Mosley, 37, truthfully should be thinking about retirement. He’s had some tough battles and received punishment that would crunch a normal man. But the speedster from Pomona has never been beaten down and he doesn’t think Margarito will be the guy to do it first.
“He likes to go forward and that’s perfect for me,” said Mosley on Tuesday dressed in a sharp blue pin-stripe suit. “I’m used to fighting Mexicans. That’s where I developed my style in the gyms, against tough Mexicans.”
Mosley speaks the truth.
Before the victory over De La Hoya, who at the time only had a much disputed loss against Felix Trinidad, nobody outside of Los Angeles knew much about Sugar Shane Mosley. But that night he pulled out all the stops and rallied to win the latter half of the fight and the honor of being named the best fighter Pound for Pound in the world, in some circles.

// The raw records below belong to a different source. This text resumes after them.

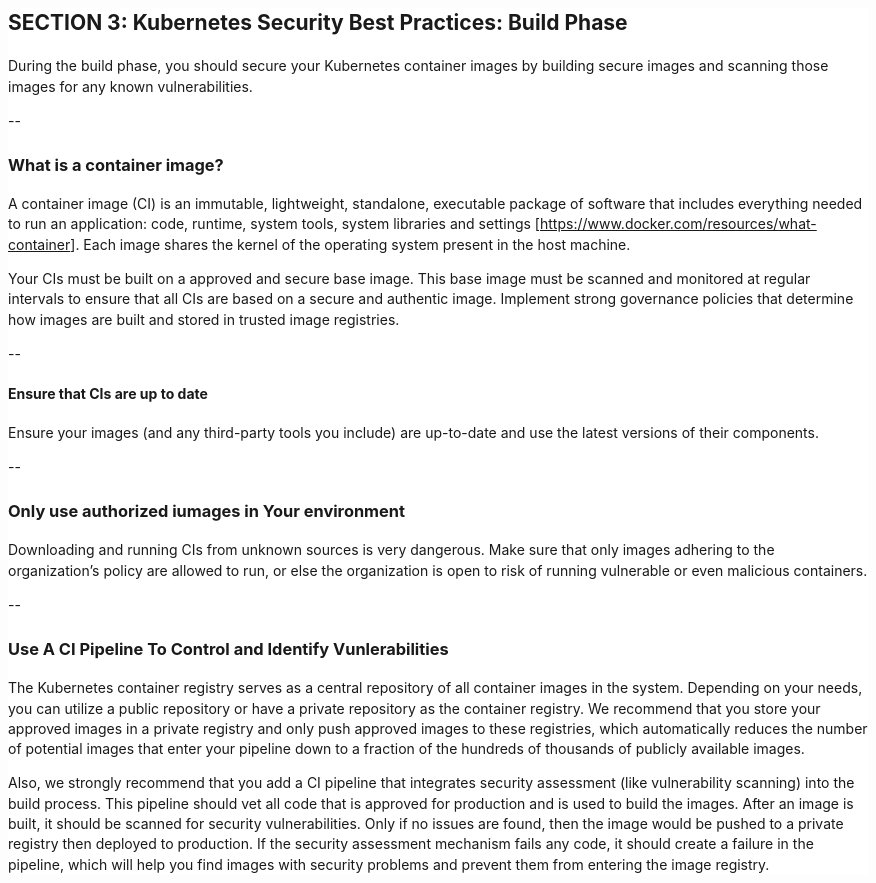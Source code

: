 ## SECTION 3: Kubernetes Security Best Practices: Build Phase

During the build phase, you should secure your Kubernetes container images by building secure images and scanning those images for any known vulnerabilities.

--

### What is a container image?

A container image (CI) is an immutable, lightweight, standalone, executable package of software that includes everything needed to run an application: code, runtime, system tools, system libraries and settings [<https://www.docker.com/resources/what-container>]. Each image shares the kernel of the operating system present in the host machine.

Your CIs must be built on a approved and secure base image. This base image must be scanned and monitored at regular intervals to ensure that all CIs are based on a secure and authentic image. Implement strong governance policies that determine how images are built and stored in trusted image registries.

--

#### Ensure that CIs are up to date

Ensure your images (and any third-party tools you include) are up-to-date and use the latest versions of their components.

--

### Only use authorized iumages in Your environment

Downloading and running CIs from unknown sources is very dangerous. Make sure that only images adhering to the organization’s policy are allowed to run, or else the organization is open to risk of running vulnerable or even malicious containers.

--

### Use A CI Pipeline To Control and Identify Vunlerabilities

The Kubernetes container registry serves as a central repository of all container images in the system. Depending on your needs, you can utilize a public repository or have a private repository as the container registry. We recommend that you store your approved images in a private registry and only push approved images to these registries, which automatically reduces the number of potential images that enter your pipeline down to a fraction of the hundreds of thousands of publicly available images.

Also, we strongly recommend that you add a CI pipeline that integrates security assessment (like vulnerability scanning) into the build process. This pipeline should vet all code that is approved for production and is used to build the images. After an image is built, it should be scanned for security vulnerabilities. Only if no issues are found, then the image would be pushed to a private registry then deployed to production. If the security assessment mechanism fails any code, it should create a failure in the pipeline, which will help you find images with security problems and prevent them from entering the image registry.
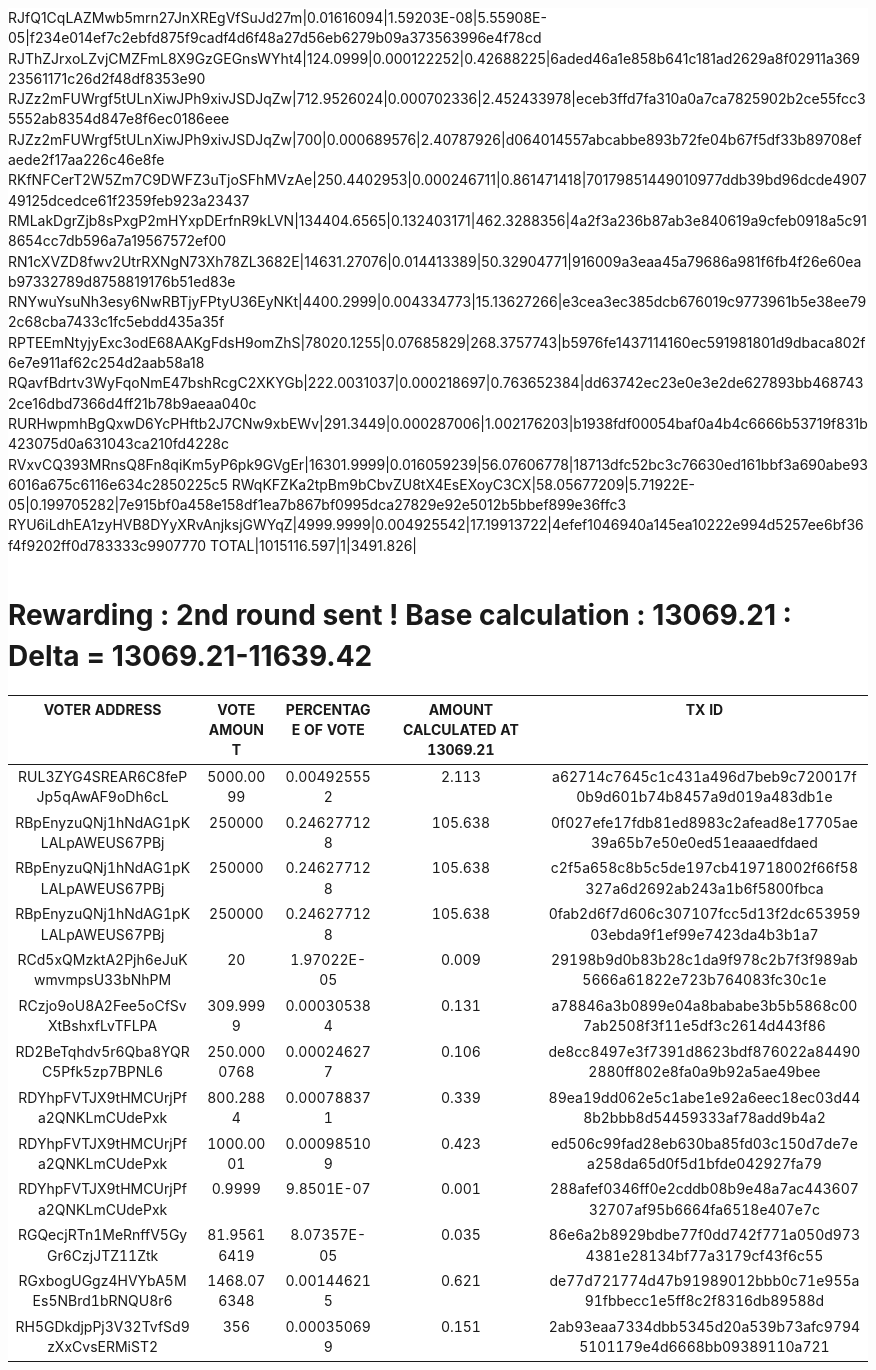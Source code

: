RJfQ1CqLAZMwb5mrn27JnXREgVfSuJd27m|0.01616094|1.59203E-08|5.55908E-05|f234e014ef7c2ebfd875f9cadf4d6f48a27d56eb6279b09a373563996e4f78cd
RJThZJrxoLZvjCMZFmL8X9GzGEGnsWYht4|124.0999|0.000122252|0.42688225|6aded46a1e858b641c181ad2629a8f02911a36923561171c26d2f48df8353e90
RJZz2mFUWrgf5tULnXiwJPh9xivJSDJqZw|712.9526024|0.000702336|2.452433978|eceb3ffd7fa310a0a7ca7825902b2ce55fcc35552ab8354d847e8f6ec0186eee
RJZz2mFUWrgf5tULnXiwJPh9xivJSDJqZw|700|0.000689576|2.40787926|d064014557abcabbe893b72fe04b67f5df33b89708efaede2f17aa226c46e8fe
RKfNFCerT2W5Zm7C9DWFZ3uTjoSFhMVzAe|250.4402953|0.000246711|0.861471418|70179851449010977ddb39bd96dcde490749125dcedce61f2359feb923a23437
RMLakDgrZjb8sPxgP2mHYxpDErfnR9kLVN|134404.6565|0.132403171|462.3288356|4a2f3a236b87ab3e840619a9cfeb0918a5c918654cc7db596a7a19567572ef00
RN1cXVZD8fwv2UtrRXNgN73Xh78ZL3682E|14631.27076|0.014413389|50.32904771|916009a3eaa45a79686a981f6fb4f26e60eab97332789d8758819176b51ed83e
RNYwuYsuNh3esy6NwRBTjyFPtyU36EyNKt|4400.2999|0.004334773|15.13627266|e3cea3ec385dcb676019c9773961b5e38ee792c68cba7433c1fc5ebdd435a35f
RPTEEmNtyjyExc3odE68AAKgFdsH9omZhS|78020.1255|0.07685829|268.3757743|b5976fe1437114160ec591981801d9dbaca802f6e7e911af62c254d2aab58a18
RQavfBdrtv3WyFqoNmE47bshRcgC2XKYGb|222.0031037|0.000218697|0.763652384|dd63742ec23e0e3e2de627893bb4687432ce16dbd7366d4ff21b78b9aeaa040c
RURHwpmhBgQxwD6YcPHftb2J7CNw9xbEWv|291.3449|0.000287006|1.002176203|b1938fdf00054baf0a4b4c6666b53719f831b423075d0a631043ca210fd4228c
RVxvCQ393MRnsQ8Fn8qiKm5yP6pk9GVgEr|16301.9999|0.016059239|56.07606778|18713dfc52bc3c76630ed161bbf3a690abe936016a675c6116e634c2850225c5
RWqKFZKa2tpBm9bCbvZU8tX4EsEXoyC3CX|58.05677209|5.71922E-05|0.199705282|7e915bf0a458e158df1ea7b867bf0995dca27829e92e5012b5bbef899e36ffc3
RYU6iLdhEA1zyHVB8DYyXRvAnjksjGWYqZ|4999.9999|0.004925542|17.19913722|4efef1046940a145ea10222e994d5257ee6bf36f4f9202ff0d783333c9907770
TOTAL|1015116.597|1|3491.826| 

# Rewarding : 2nd round sent ! Base calculation : 13069.21 : Delta = 13069.21-11639.42


**VOTER ADDRESS**|**VOTE AMOUNT**|**PERCENTAGE OF VOTE**|**AMOUNT CALCULATED AT 13069.21**|**TX ID**
:-----:|:-----:|:-----:|:-----:|:-----:
RUL3ZYG4SREAR6C8fePJp5qAwAF9oDh6cL|5000.0099|0.004925552|2.113|a62714c7645c1c431a496d7beb9c720017f0b9d601b74b8457a9d019a483db1e
RBpEnyzuQNj1hNdAG1pKLALpAWEUS67PBj|250000|0.246277128|105.638|0f027efe17fdb81ed8983c2afead8e17705ae39a65b7e50e0ed51eaaaedfdaed
RBpEnyzuQNj1hNdAG1pKLALpAWEUS67PBj|250000|0.246277128|105.638|c2f5a658c8b5c5de197cb419718002f66f58327a6d2692ab243a1b6f5800fbca
RBpEnyzuQNj1hNdAG1pKLALpAWEUS67PBj|250000|0.246277128|105.638|0fab2d6f7d606c307107fcc5d13f2dc65395903ebda9f1ef99e7423da4b3b1a7
RCd5xQMzktA2Pjh6eJuKwmvmpsU33bNhPM|20|1.97022E-05|0.009|29198b9d0b83b28c1da9f978c2b7f3f989ab5666a61822e723b764083fc30c1e
RCzjo9oU8A2Fee5oCfSvXtBshxfLvTFLPA|309.9999|0.000305384|0.131|a78846a3b0899e04a8bababe3b5b5868c007ab2508f3f11e5df3c2614d443f86
RD2BeTqhdv5r6Qba8YQRC5Pfk5zp7BPNL6|250.0000768|0.000246277|0.106|de8cc8497e3f7391d8623bdf876022a844902880ff802e8fa0a9b92a5ae49bee
RDYhpFVTJX9tHMCUrjPfa2QNKLmCUdePxk|800.2884|0.000788371|0.339|89ea19dd062e5c1abe1e92a6eec18ec03d448b2bbb8d54459333af78add9b4a2
RDYhpFVTJX9tHMCUrjPfa2QNKLmCUdePxk|1000.0001|0.000985109|0.423|ed506c99fad28eb630ba85fd03c150d7de7ea258da65d0f5d1bfde042927fa79
RDYhpFVTJX9tHMCUrjPfa2QNKLmCUdePxk|0.9999|9.8501E-07|0.001|288afef0346ff0e2cddb08b9e48a7ac44360732707af95b6664fa6518e407e7c
RGQecjRTn1MeRnffV5GyGr6CzjJTZ11Ztk|81.95616419|8.07357E-05|0.035|86e6a2b8929bdbe77f0dd742f771a050d9734381e28134bf77a3179cf43f6c55
RGxbogUGgz4HVYbA5MEs5NBrd1bRNQU8r6|1468.076348|0.001446215|0.621|de77d721774d47b91989012bbb0c71e955a91fbbecc1e5ff8c2f8316db89588d
RH5GDkdjpPj3V32TvfSd9zXxCvsERMiST2|356|0.000350699|0.151|2ab93eaa7334dbb5345d20a539b73afc97945101179e4d6668bb09389110a721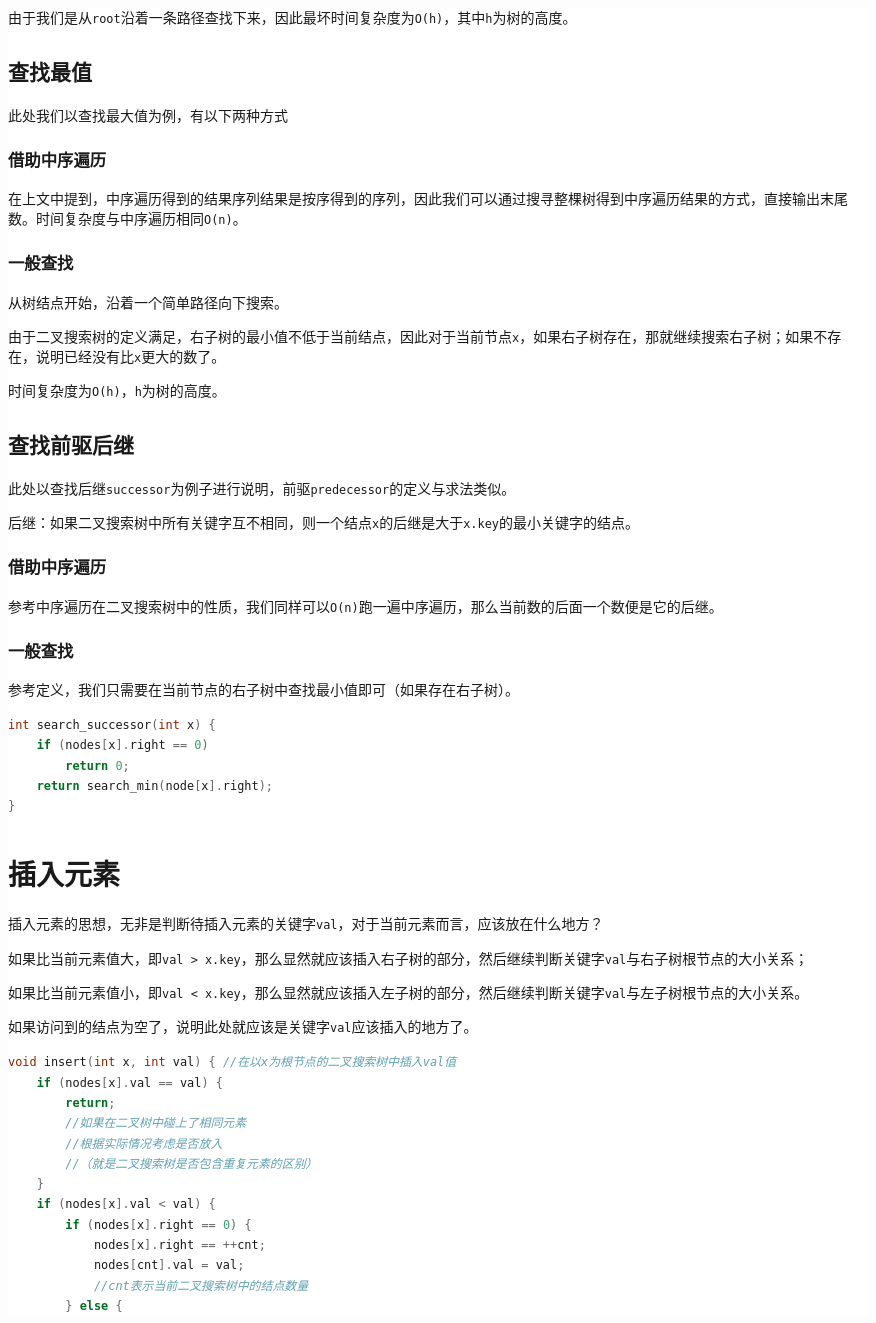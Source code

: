 由于我们是从`root`沿着一条路径查找下来，因此最坏时间复杂度为`O(h)`，其中`h`为树的高度。



## 查找最值

此处我们以查找最大值为例，有以下两种方式

### 借助中序遍历

在上文中提到，中序遍历得到的结果序列结果是按序得到的序列，因此我们可以通过搜寻整棵树得到中序遍历结果的方式，直接输出末尾数。时间复杂度与中序遍历相同`O(n)`。

### 一般查找

从树结点开始，沿着一个简单路径向下搜索。

由于二叉搜索树的定义满足，右子树的最小值不低于当前结点，因此对于当前节点`x`，如果右子树存在，那就继续搜索右子树；如果不存在，说明已经没有比`x`更大的数了。

时间复杂度为`O(h)`，`h`为树的高度。



## 查找前驱后继

此处以查找后继`successor`为例子进行说明，前驱`predecessor`的定义与求法类似。

后继：如果二叉搜索树中所有关键字互不相同，则一个结点`x`的后继是大于`x.key`的最小关键字的结点。

### 借助中序遍历

参考中序遍历在二叉搜索树中的性质，我们同样可以`O(n)`跑一遍中序遍历，那么当前数的后面一个数便是它的后继。

### 一般查找

参考定义，我们只需要在当前节点的右子树中查找最小值即可（如果存在右子树）。

```c++
int search_successor(int x) {
	if (nodes[x].right == 0)
		return 0;
	return search_min(node[x].right);
}
```



# 插入元素

插入元素的思想，无非是判断待插入元素的关键字`val`，对于当前元素而言，应该放在什么地方？

如果比当前元素值大，即`val > x.key`，那么显然就应该插入右子树的部分，然后继续判断关键字`val`与右子树根节点的大小关系；

如果比当前元素值小，即`val < x.key`，那么显然就应该插入左子树的部分，然后继续判断关键字`val`与左子树根节点的大小关系。

如果访问到的结点为空了，说明此处就应该是关键字`val`应该插入的地方了。

```c++
void insert(int x, int val) { //在以x为根节点的二叉搜索树中插入val值
	if (nodes[x].val == val) {
		return; 
		//如果在二叉树中碰上了相同元素
		//根据实际情况考虑是否放入
		//（就是二叉搜索树是否包含重复元素的区别）
	}
	if (nodes[x].val < val) {
		if (nodes[x].right == 0) {
			nodes[x].right == ++cnt;
			nodes[cnt].val = val;
			//cnt表示当前二叉搜索树中的结点数量
		} else {
```
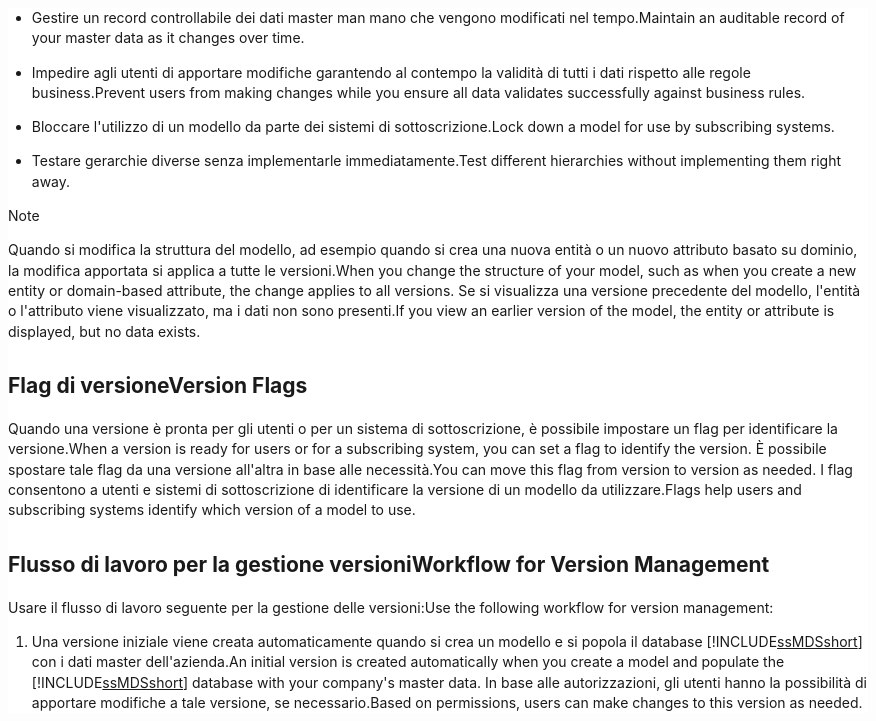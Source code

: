-   <span data-ttu-id="51a08-109">Gestire un record controllabile dei dati master man mano che vengono modificati nel tempo.</span><span class="sxs-lookup"><span data-stu-id="51a08-109">Maintain an auditable record of your master data as it changes over time.</span></span>  
  
-   <span data-ttu-id="51a08-110">Impedire agli utenti di apportare modifiche garantendo al contempo la validità di tutti i dati rispetto alle regole business.</span><span class="sxs-lookup"><span data-stu-id="51a08-110">Prevent users from making changes while you ensure all data validates successfully against business rules.</span></span>  
  
-   <span data-ttu-id="51a08-111">Bloccare l'utilizzo di un modello da parte dei sistemi di sottoscrizione.</span><span class="sxs-lookup"><span data-stu-id="51a08-111">Lock down a model for use by subscribing systems.</span></span>  
  
-   <span data-ttu-id="51a08-112">Testare gerarchie diverse senza implementarle immediatamente.</span><span class="sxs-lookup"><span data-stu-id="51a08-112">Test different hierarchies without implementing them right away.</span></span>  
  
> [!NOTE]  
>  <span data-ttu-id="51a08-113">Quando si modifica la struttura del modello, ad esempio quando si crea una nuova entità o un nuovo attributo basato su dominio, la modifica apportata si applica a tutte le versioni.</span><span class="sxs-lookup"><span data-stu-id="51a08-113">When you change the structure of your model, such as when you create a new entity or domain-based attribute, the change applies to all versions.</span></span> <span data-ttu-id="51a08-114">Se si visualizza una versione precedente del modello, l'entità o l'attributo viene visualizzato, ma i dati non sono presenti.</span><span class="sxs-lookup"><span data-stu-id="51a08-114">If you view an earlier version of the model, the entity or attribute is displayed, but no data exists.</span></span>  
  
## <a name="version-flags"></a><span data-ttu-id="51a08-115">Flag di versione</span><span class="sxs-lookup"><span data-stu-id="51a08-115">Version Flags</span></span>  
 <span data-ttu-id="51a08-116">Quando una versione è pronta per gli utenti o per un sistema di sottoscrizione, è possibile impostare un flag per identificare la versione.</span><span class="sxs-lookup"><span data-stu-id="51a08-116">When a version is ready for users or for a subscribing system, you can set a flag to identify the version.</span></span> <span data-ttu-id="51a08-117">È possibile spostare tale flag da una versione all'altra in base alle necessità.</span><span class="sxs-lookup"><span data-stu-id="51a08-117">You can move this flag from version to version as needed.</span></span> <span data-ttu-id="51a08-118">I flag consentono a utenti e sistemi di sottoscrizione di identificare la versione di un modello da utilizzare.</span><span class="sxs-lookup"><span data-stu-id="51a08-118">Flags help users and subscribing systems identify which version of a model to use.</span></span>  
  
## <a name="workflow-for-version-management"></a><span data-ttu-id="51a08-119">Flusso di lavoro per la gestione versioni</span><span class="sxs-lookup"><span data-stu-id="51a08-119">Workflow for Version Management</span></span>  
 <span data-ttu-id="51a08-120">Usare il flusso di lavoro seguente per la gestione delle versioni:</span><span class="sxs-lookup"><span data-stu-id="51a08-120">Use the following workflow for version management:</span></span>  
  
1.  <span data-ttu-id="51a08-121">Una versione iniziale viene creata automaticamente quando si crea un modello e si popola il database [!INCLUDE[ssMDSshort](../includes/ssmdsshort-md.md)] con i dati master dell'azienda.</span><span class="sxs-lookup"><span data-stu-id="51a08-121">An initial version is created automatically when you create a model and populate the [!INCLUDE[ssMDSshort](../includes/ssmdsshort-md.md)] database with your company's master data.</span></span> <span data-ttu-id="51a08-122">In base alle autorizzazioni, gli utenti hanno la possibilità di apportare modifiche a tale versione, se necessario.</span><span class="sxs-lookup"><span data-stu-id="51a08-122">Based on permissions, users can make changes to this version as needed.</span></span>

It’s been eight years since that night. Sure Mosley has lost some of the speed, and sure he’s lost some fights, but when he’s in the ring you can be sure he’s going at 90 miles an hour.
“He’s a veteran with a lot of experience,” said Margarito (37-5, 27 KOs), who though recognized as one of the toughest prizefighters on the planet, realizes who he is facing. “It’s not going to be an easy fight.”
Game recognizes game.
Margarito has been fighting since he was 15 years old and has never had an easy time in the ring with set ups. Heck, his first losses were to undefeated slickster Larry Dixon, good southpaw punchers Rodney Jones and Daniel Santos. But he plowed on and now, after his devastating victory over Puerto Rico’s Miguel Cotto, he’s making his move to become the darling of Mexican fans.
“I respect all fighters and especially Shane Mosley,” said Margarito, wearing a beige Polo shirt and jeans. “I wanted to fight the best fighter out there.”
Mosley said you can’t base the outcome of their fight on Cotto’s inability to crack Margarito’s toughness.
“We’re not the same kind of fighter,” said Mosley, who lost by close decision to Cotto in New York. “In fact, you could say Margarito beat Cotto because I took a lot out of Cotto. I softened him up.”
Don’t expect this fight to be a soft touch for either fighter.
Tickets go on sale on Friday and are priced between $50 and $300.